_Exercise instructions_.
From the entries below, copy each line in which the word "positionStrategy" occurs.

(Records excerpted from a collection)
************

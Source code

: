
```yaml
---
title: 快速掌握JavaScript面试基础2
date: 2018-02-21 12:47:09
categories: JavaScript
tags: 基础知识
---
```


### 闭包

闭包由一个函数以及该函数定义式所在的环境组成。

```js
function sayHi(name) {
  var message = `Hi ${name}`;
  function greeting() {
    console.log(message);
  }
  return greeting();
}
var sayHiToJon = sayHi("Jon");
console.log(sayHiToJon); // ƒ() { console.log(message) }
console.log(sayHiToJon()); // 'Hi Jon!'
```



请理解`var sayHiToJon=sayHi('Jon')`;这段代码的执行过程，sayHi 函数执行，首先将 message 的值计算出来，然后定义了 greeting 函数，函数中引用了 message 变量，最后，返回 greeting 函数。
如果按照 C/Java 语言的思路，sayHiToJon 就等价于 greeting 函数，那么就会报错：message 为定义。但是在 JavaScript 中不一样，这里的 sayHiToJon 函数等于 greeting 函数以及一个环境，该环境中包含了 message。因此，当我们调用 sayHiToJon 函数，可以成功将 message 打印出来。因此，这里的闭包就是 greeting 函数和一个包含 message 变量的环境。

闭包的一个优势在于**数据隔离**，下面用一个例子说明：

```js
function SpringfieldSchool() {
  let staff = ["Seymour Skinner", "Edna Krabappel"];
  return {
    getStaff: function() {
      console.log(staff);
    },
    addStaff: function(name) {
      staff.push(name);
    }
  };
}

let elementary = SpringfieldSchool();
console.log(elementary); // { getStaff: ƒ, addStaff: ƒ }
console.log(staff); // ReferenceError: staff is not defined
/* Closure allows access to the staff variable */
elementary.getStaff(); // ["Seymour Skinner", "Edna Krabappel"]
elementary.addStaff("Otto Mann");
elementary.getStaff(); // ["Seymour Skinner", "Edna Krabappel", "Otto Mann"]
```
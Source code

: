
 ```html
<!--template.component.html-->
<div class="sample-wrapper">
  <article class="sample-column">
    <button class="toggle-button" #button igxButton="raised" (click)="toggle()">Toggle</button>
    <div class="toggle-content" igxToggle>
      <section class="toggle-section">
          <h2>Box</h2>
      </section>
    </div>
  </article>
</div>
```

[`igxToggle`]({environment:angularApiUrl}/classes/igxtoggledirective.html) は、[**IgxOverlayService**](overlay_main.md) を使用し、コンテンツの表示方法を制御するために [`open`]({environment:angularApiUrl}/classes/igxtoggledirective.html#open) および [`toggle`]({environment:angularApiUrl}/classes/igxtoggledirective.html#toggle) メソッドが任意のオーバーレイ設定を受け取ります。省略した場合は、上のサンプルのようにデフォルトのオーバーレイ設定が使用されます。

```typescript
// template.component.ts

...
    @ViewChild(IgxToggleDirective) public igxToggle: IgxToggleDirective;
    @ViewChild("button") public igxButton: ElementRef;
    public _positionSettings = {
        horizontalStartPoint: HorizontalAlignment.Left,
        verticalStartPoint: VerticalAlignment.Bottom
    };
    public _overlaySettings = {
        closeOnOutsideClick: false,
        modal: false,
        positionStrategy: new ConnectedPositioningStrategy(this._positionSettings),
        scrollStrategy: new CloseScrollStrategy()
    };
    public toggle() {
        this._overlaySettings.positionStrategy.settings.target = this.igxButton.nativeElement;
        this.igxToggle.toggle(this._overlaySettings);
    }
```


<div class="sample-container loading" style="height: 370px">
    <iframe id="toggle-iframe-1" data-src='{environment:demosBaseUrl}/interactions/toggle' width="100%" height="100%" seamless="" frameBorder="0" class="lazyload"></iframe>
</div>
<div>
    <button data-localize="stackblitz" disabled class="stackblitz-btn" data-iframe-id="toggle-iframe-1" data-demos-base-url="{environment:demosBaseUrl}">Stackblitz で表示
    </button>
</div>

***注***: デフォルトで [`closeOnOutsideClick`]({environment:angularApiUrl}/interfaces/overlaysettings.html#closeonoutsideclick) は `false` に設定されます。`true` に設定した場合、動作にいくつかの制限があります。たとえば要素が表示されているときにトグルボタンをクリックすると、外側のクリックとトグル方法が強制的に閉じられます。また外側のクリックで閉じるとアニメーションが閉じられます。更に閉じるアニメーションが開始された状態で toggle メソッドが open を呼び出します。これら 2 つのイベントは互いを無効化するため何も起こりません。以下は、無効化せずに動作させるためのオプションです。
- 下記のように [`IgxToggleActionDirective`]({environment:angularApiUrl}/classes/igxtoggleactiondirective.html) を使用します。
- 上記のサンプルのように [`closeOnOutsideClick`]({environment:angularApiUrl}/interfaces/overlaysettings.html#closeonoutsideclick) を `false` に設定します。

************

_Exercise solution_.
        positionStrategy: new ConnectedPositioningStrategy(this._positionSettings),
        this._overlaySettings.positionStrategy.settings.target = this.igxButton.nativeElement;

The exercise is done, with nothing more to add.